The \(2 \times 2\) Inverse

\[\mathbf{A} = \begin{bmatrix} a & b \\ c & d \end{bmatrix} \quad \Longrightarrow \quad \mathbf{A}^{-1} = \frac{1}{ad-bc}\begin{bmatrix} d & -b \\ -c & a \end{bmatrix}\]

Example:

\[\begin{bmatrix} 4 & 7 \\ 2 & 6 \end{bmatrix}^{-1} = \frac{1}{10}\begin{bmatrix} 6 & -7 \\ -2 & 4 \end{bmatrix} = \begin{bmatrix} 0.6 & -0.7 \\ -0.2 & 0.4 \end{bmatrix}\]

\[\mathbf{A}\mathbf{A}^{-1} = \begin{bmatrix} 1 & 0 \\ 0 & 1 \end{bmatrix} = \mathbf{I} \;\; ✓\]

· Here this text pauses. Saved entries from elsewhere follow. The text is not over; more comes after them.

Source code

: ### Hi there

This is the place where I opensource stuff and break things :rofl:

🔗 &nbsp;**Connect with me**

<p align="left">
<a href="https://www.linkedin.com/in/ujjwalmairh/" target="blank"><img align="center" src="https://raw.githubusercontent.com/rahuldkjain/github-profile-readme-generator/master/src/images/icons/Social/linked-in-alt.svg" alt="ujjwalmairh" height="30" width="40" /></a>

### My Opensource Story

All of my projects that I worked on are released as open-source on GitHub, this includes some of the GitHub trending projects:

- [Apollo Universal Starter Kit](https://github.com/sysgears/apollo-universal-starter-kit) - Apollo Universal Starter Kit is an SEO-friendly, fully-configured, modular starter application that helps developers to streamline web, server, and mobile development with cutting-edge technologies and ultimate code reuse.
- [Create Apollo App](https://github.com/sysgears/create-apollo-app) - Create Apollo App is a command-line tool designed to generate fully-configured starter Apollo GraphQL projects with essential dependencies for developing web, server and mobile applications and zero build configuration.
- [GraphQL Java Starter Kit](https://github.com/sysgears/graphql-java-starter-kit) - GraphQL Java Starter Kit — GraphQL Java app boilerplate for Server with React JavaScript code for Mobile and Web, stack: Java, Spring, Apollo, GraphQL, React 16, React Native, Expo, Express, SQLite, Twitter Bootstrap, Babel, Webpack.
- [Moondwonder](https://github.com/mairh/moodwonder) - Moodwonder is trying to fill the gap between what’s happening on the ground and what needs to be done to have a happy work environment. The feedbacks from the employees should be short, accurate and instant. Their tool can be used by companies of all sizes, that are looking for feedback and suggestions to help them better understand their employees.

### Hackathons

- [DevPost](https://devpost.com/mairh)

A <- matrix(c(4,7,2,6), nrow=2, byrow=TRUE)
solve(A)          # inverse
     [,1] [,2]
[1,]  0.6 -0.7
[2,] -0.2  0.4
A %*% solve(A)    # verify: should be identity
              [,1]          [,2]
[1,]  1.000000e+00 -1.110223e-16
[2,] -1.110223e-16  1.000000e+00

Properties of the Inverse

Property Statement
Product (reversal) \((\mathbf{AB})^{-1} = \mathbf{B}^{-1}\mathbf{A}^{-1}\)
Transpose \((\mathbf{A}^T)^{-1} = (\mathbf{A}^{-1})^T\)
Double inverse \((\mathbf{A}^{-1})^{-1} = \mathbf{A}\)
Identity \(\mathbf{I}^{-1} = \mathbf{I}\)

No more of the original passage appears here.